REQUIRED ACTION: Reproduce all of the entries character for character, while leaving out any pictures they contain.
DATASET EXTRACT: Begin
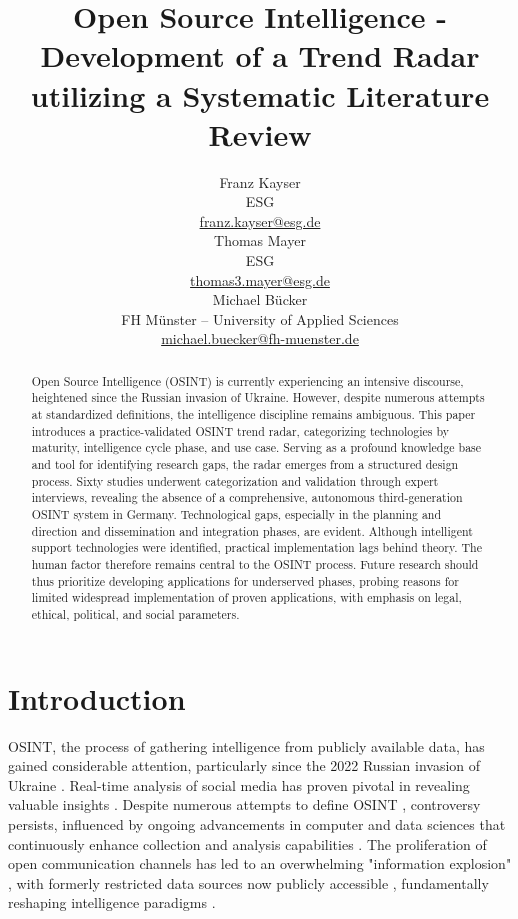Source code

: \documentclass[10pt]{article}
\title{Open Source Intelligence - Development of a Trend Radar utilizing a Systematic Literature Review}
\author{Franz Kayser \\
  ESG \\
  {\underline{ franz.kayser@esg.de}} \\\And
  Thomas Mayer \\
  ESG  \\
  {\underline{ thomas3.mayer@esg.de} }\\\And 
  Michael Bücker \\
  FH Münster -- University of Applied Sciences\\
  {\underline{michael.buecker@fh-muenster.de}} \\}
\date{}
\begin{document}
\maketitle
\begin{abstract}
    Open Source Intelligence (OSINT) is currently experiencing an intensive discourse,
    heightened since the Russian invasion of Ukraine. However, despite numerous attempts
    at standardized definitions, the intelligence discipline remains ambiguous. This paper
    introduces a practice-validated OSINT trend radar, categorizing technologies by maturity,
    intelligence cycle phase, and use case. Serving as a profound knowledge base and tool for
    identifying research gaps, the radar emerges from a structured design process. Sixty
    studies underwent categorization and validation through expert interviews,
    revealing the absence of a comprehensive, autonomous third-generation OSINT
    system in Germany. Technological gaps, especially in the planning and direction and
    dissemination and integration phases, are evident. Although intelligent support
    technologies were identified, practical implementation lags behind theory. The human
    factor therefore remains central to the OSINT process. Future research should thus
    prioritize developing applications for underserved phases, probing reasons for limited
    widespread implementation of proven applications, with emphasis on legal, ethical,
    political, and social parameters.
\end{abstract}

\section{Introduction} \label{sec:introduction}

OSINT, the process of gathering intelligence from publicly available data, has gained considerable attention, particularly since the 2022 Russian invasion of Ukraine \cite{DosPassos.2017}. Real-time analysis of social media has proven pivotal in revealing valuable insights \cite{Hatfield.2023, SmithBoyle.24.07.2023}. Despite numerous attempts to define OSINT \cite{Hwang.2022, PastorGalindo.2020, Yogish.2021}, controversy persists, influenced by ongoing advancements in computer and data sciences that continuously enhance collection and analysis capabilities \cite{Ghioni.2023, Williams.2018}. The proliferation of open communication channels has led to an overwhelming "information explosion" \cite{DosPassos.2017, Hwang.2022, Yogish.2021}, with formerly restricted data sources now publicly accessible \cite{Hwang.2022, Williams.2018}, fundamentally reshaping intelligence paradigms \cite{Dokman.2020}.
\end{document}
DATASET EXTRACT: End
SOLUTION TO THE EXERCISE:
Source code

: \documentclass[10pt]{article}
\title{Open Source Intelligence - Development of a Trend Radar utilizing a Systematic Literature Review}
\author{Franz Kayser \\
  ESG \\
  {\underline{ franz.kayser@esg.de}} \\\And
  Thomas Mayer \\
  ESG  \\
  {\underline{ thomas3.mayer@esg.de} }\\\And 
  Michael Bücker \\
  FH Münster -- University of Applied Sciences\\
  {\underline{michael.buecker@fh-muenster.de}} \\}
\date{}
\begin{document}
\maketitle
\begin{abstract}
    Open Source Intelligence (OSINT) is currently experiencing an intensive discourse,
    heightened since the Russian invasion of Ukraine. However, despite numerous attempts
    at standardized definitions, the intelligence discipline remains ambiguous. This paper
    introduces a practice-validated OSINT trend radar, categorizing technologies by maturity,
    intelligence cycle phase, and use case. Serving as a profound knowledge base and tool for
    identifying research gaps, the radar emerges from a structured design process. Sixty
    studies underwent categorization and validation through expert interviews,
    revealing the absence of a comprehensive, autonomous third-generation OSINT
    system in Germany. Technological gaps, especially in the planning and direction and
    dissemination and integration phases, are evident. Although intelligent support
    technologies were identified, practical implementation lags behind theory. The human
    factor therefore remains central to the OSINT process. Future research should thus
    prioritize developing applications for underserved phases, probing reasons for limited
    widespread implementation of proven applications, with emphasis on legal, ethical,
    political, and social parameters.
\end{abstract}

\section{Introduction} \label{sec:introduction}

OSINT, the process of gathering intelligence from publicly available data, has gained considerable attention, particularly since the 2022 Russian invasion of Ukraine \cite{DosPassos.2017}. Real-time analysis of social media has proven pivotal in revealing valuable insights \cite{Hatfield.2023, SmithBoyle.24.07.2023}. Despite numerous attempts to define OSINT \cite{Hwang.2022, PastorGalindo.2020, Yogish.2021}, controversy persists, influenced by ongoing advancements in computer and data sciences that continuously enhance collection and analysis capabilities \cite{Ghioni.2023, Williams.2018}. The proliferation of open communication channels has led to an overwhelming "information explosion" \cite{DosPassos.2017, Hwang.2022, Yogish.2021}, with formerly restricted data sources now publicly accessible \cite{Hwang.2022, Williams.2018}, fundamentally reshaping intelligence paradigms \cite{Dokman.2020}.
\end{document}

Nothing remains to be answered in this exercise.